Seismic testing and Species at Risk in the Gulf of St. Lawrence – The Gulf of St. Lawrence is visited by endangered blue whales every summer. The Gulf is also subject to offshore oil and gas exploratory activities. Seismic testing, sending sound waves into the ocean to describe the seafloor, is identified by researchers as noise pollution and having potentially long-term, sub-lethal effects on blue whales. There is an excellent summary on the topic of noise pollution and its impact on whales by Dr. Weilgart of Dalhousie University. In 2010, the Ecology Action Centre in Nova Scotia criticized the CNLOPB for permitting seismic testing in the Gulf of St. Lawrence.
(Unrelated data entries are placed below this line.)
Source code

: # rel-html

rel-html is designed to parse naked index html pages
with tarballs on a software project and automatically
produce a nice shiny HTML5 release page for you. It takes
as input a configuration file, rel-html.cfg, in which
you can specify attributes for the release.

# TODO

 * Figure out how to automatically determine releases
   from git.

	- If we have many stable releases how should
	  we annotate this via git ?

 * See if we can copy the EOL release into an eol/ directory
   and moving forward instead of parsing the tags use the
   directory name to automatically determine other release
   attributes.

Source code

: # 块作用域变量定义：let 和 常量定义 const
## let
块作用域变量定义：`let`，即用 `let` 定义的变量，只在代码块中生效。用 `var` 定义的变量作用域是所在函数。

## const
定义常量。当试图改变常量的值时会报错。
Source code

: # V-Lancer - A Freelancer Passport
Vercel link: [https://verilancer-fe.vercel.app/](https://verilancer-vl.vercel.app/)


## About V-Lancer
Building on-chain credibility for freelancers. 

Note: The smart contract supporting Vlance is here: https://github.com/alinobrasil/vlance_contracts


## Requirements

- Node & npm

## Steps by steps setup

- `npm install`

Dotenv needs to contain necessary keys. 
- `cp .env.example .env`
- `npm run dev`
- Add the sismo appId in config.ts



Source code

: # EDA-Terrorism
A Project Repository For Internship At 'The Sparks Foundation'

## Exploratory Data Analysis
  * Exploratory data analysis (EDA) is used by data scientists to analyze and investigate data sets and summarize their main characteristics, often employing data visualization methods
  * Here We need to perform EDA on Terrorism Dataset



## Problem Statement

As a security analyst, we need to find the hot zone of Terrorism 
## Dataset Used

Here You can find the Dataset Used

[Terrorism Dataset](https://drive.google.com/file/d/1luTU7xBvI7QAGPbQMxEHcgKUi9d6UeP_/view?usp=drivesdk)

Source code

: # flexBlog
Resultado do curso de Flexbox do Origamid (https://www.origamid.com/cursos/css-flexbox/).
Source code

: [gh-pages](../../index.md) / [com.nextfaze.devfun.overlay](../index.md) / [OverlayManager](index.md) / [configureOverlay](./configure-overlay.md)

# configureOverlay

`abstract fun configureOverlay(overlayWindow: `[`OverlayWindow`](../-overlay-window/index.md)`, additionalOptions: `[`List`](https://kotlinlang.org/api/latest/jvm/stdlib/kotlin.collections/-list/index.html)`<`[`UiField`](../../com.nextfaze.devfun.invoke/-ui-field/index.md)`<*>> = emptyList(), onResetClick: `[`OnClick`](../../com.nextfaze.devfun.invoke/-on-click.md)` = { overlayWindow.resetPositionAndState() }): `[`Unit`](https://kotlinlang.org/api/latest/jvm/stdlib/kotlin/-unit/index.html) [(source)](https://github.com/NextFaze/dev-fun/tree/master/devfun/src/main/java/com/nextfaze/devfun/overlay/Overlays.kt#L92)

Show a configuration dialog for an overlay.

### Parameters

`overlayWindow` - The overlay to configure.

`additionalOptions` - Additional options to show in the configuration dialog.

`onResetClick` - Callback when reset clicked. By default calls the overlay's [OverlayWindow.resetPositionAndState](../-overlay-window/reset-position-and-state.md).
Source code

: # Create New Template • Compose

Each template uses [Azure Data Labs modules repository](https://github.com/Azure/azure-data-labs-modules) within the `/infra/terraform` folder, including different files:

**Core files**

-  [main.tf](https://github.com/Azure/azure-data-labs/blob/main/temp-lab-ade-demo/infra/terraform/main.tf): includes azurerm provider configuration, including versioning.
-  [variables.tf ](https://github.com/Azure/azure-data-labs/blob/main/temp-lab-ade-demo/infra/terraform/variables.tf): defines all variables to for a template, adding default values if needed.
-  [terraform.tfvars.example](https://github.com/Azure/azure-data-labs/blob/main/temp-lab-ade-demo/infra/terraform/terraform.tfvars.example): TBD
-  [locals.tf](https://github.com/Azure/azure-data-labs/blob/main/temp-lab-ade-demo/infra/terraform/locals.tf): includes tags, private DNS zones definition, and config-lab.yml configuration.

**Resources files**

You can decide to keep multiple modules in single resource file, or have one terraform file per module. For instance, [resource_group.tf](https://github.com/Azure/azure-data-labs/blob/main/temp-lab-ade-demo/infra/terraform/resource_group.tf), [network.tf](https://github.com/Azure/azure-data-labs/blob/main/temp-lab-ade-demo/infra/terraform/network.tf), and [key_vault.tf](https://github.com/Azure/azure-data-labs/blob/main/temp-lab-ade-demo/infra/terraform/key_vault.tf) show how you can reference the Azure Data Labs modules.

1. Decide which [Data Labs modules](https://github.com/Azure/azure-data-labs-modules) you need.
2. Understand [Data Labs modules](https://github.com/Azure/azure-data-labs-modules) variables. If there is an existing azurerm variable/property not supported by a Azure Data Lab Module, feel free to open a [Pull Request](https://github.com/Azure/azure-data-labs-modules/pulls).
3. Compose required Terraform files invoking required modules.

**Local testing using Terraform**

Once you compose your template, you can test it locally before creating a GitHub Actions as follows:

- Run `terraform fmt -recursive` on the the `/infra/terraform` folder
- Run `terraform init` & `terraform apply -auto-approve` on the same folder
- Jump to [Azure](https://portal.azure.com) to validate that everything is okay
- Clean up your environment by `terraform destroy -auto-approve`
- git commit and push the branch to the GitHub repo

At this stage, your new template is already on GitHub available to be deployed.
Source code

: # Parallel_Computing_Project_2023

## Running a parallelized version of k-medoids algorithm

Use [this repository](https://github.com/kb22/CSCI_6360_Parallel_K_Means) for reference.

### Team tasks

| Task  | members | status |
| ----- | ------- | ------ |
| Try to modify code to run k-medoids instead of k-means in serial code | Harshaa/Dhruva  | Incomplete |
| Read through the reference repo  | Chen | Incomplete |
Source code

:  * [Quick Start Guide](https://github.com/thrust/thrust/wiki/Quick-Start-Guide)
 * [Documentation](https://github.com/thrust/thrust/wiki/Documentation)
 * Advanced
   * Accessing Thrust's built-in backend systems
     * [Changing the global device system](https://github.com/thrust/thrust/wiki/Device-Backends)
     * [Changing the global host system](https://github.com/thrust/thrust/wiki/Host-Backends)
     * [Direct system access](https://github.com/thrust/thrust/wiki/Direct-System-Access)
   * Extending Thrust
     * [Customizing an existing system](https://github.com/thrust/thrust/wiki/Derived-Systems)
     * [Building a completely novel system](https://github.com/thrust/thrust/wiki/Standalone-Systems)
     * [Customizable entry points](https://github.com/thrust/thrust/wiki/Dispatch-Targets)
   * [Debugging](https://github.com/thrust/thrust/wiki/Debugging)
Fishing, whales and oil and gas activities in the Gulley, NS – The Gulley is 65 km long and 15 km wide, 200 km off the coast of Nova Scotia. The Department of Fisheries and Oceans describes it as “one of the most prominent undersea features on the east coast of Canada.” It is a designated Marine Protected Area and whale sanctuary, where over 15 species of cetaceans have been observed in the area and includes a resident population of bottlenose whales. The highly productive area is an important fishing grounds (for both people and whales). Offshore gas activities along the continental shelf, most notably noise pollution from seismic testing, threaten cetaceans because of the distances that noise can travel.
Gulf of St Lawrence, fishing communities and offshore oil and gas exploration – The Gulf of St Lawrence is a body of water shared by five different provinces and four different oil and gas regulators oversee activities (C-NLOPB, C-NSOPB, the Quebec board, Régie de l’énergie, and the National Energy Board). The Quebec government recently approved a permanent moratorium ban all oil and gas activities in the Saint Lawrence river and estuary between the Ontario border and the western point of Anticosti Island; the St. Lawrence Coalition is calling for a moratorium to oil and gas exploration and production for the entire in the Gulf of St. Lawrence.
Disclosure and the Atlantic Accord Act – Section 122-2 of the Canada-Nova Scotia Accord Act gives oil and gas operators the choice of public disclosure, even for pollutants discharged into public waters. Fraser and Ellis provide a summary of this issue.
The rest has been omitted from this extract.